Reste, au bout de cette réflexion, à tenter d'expliquer le mystère qu'on a identifié à son début, la description de la surprise, de l'indifférence, du désintérêt, de l'incompréhension américaines devant l'annonce de la décision de Saddam d'autoriser les inspections de l'ONU. Cette épisode est peut-être une bonne illustration de ce qu'est devenue l'Amérique post-9/11, au contraire de tout ce qu'on prévoyait au moment où l'attaque eut lieu.

Ce silence, ce désintérêt, etc, sont le signe, simplement, de l'inexistence du reste du monde (Rest Of the world) pour l'Amérique. La décision de Saddam est apparue si incongrue parce que, littéralement, elle venait rappeler aux analystes et aux hommes politiques de Washington que le reste du monde existe.
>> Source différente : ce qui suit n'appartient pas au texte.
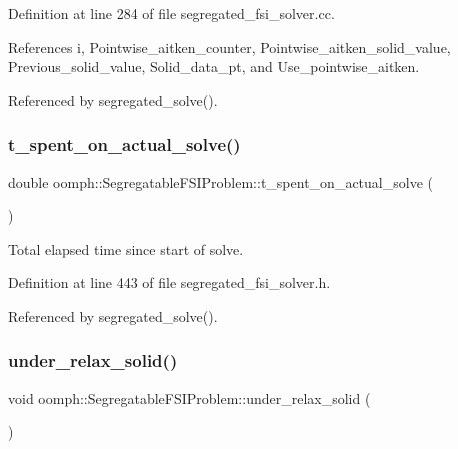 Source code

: Definition at line 284 of file segregated\+\_\+fsi\+\_\+solver.\+cc.



References i, Pointwise\+\_\+aitken\+\_\+counter, Pointwise\+\_\+aitken\+\_\+solid\+\_\+value, Previous\+\_\+solid\+\_\+value, Solid\+\_\+data\+\_\+pt, and Use\+\_\+pointwise\+\_\+aitken.



Referenced by segregated\+\_\+solve().

\mbox{\label{classoomph_1_1SegregatableFSIProblem_adaaaa08352182dc5e0a38c7003cb7a6b}} 
\subsubsection{\texorpdfstring{t\+\_\+spent\+\_\+on\+\_\+actual\+\_\+solve()}{t\_spent\_on\_actual\_solve()}}
{\footnotesize\ttfamily double oomph\+::\+Segregatable\+F\+S\+I\+Problem\+::t\+\_\+spent\+\_\+on\+\_\+actual\+\_\+solve (\begin{DoxyParamCaption}{ }\end{DoxyParamCaption})\hspace{0.3cm}{\ttfamily [inline]}}



Total elapsed time since start of solve. 



Definition at line 443 of file segregated\+\_\+fsi\+\_\+solver.\+h.



Referenced by segregated\+\_\+solve().

\mbox{\label{classoomph_1_1SegregatableFSIProblem_a9da3017952982a64496ff9c16ca7024c}} 
\subsubsection{\texorpdfstring{under\+\_\+relax\+\_\+solid()}{under\_relax\_solid()}}
{\footnotesize\ttfamily void oomph\+::\+Segregatable\+F\+S\+I\+Problem\+::under\+\_\+relax\+\_\+solid (\begin{DoxyParamCaption}{ }\end{DoxyParamCaption})\hspace{0.3cm}{\ttfamily [private]}}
Même Saddam n'existe pas vraiment pour eux, ce pourquoi l'on entend tant de choses incroyables et surréalistes ; Saddam n'existe pas parce que le Saddam qui est débattu là-bas est l'image qui en est faite et rien d'autre.

L'Amérique n'est même plus unilatéraliste ni même isolationniste. Elle est devenue unique dans le sens d'un phénomène qui se caractérise par l'uniprimauté (« caractère de ce qui est à la fois unique et premier »). Lorsque la nouvelle de la décision de Saddam est arrivée le 16 septembre, elle n'a rencontré qu'incompréhension, indifférence, etc, parce que c'était comme si le monde faisait intrusion dans un espace et un univers qui ne sont pas les siens. Après un moment de flottement, d'ailleurs, les commentaires ont intégré la décision de Saddam dans l'agenda intérieur washingtonien en lui niant la moindre importance de fond, en la réduisant à une manoeuvre habituelle à laquelle il ne faut pas s'attacher. La situation est rapidement rentrée dans l'ordre. On a donc très vite compris, une fois débarrassé de la décision d'acceptation de Saddam de laisser venir les inspecteurs de l'ONU comme on se débarrasse d'une mouche agaçante, que l'essentiel était le débat au Congrès sur la question de l'autorisation donnée à GW de frapper l'Irak.

Cet épisode psychologique qui paraît relever de l'anecdote est peut-être le plus important dans cette affaire. Il révèle la distance qui nous sépare de Washington : littéralement, la distance qui sépare deux mondes. Tout cela ne sera résolu, ni par une motion de l'ONU, ni par une guerre, fût-elle celle du Bien contre le Mal.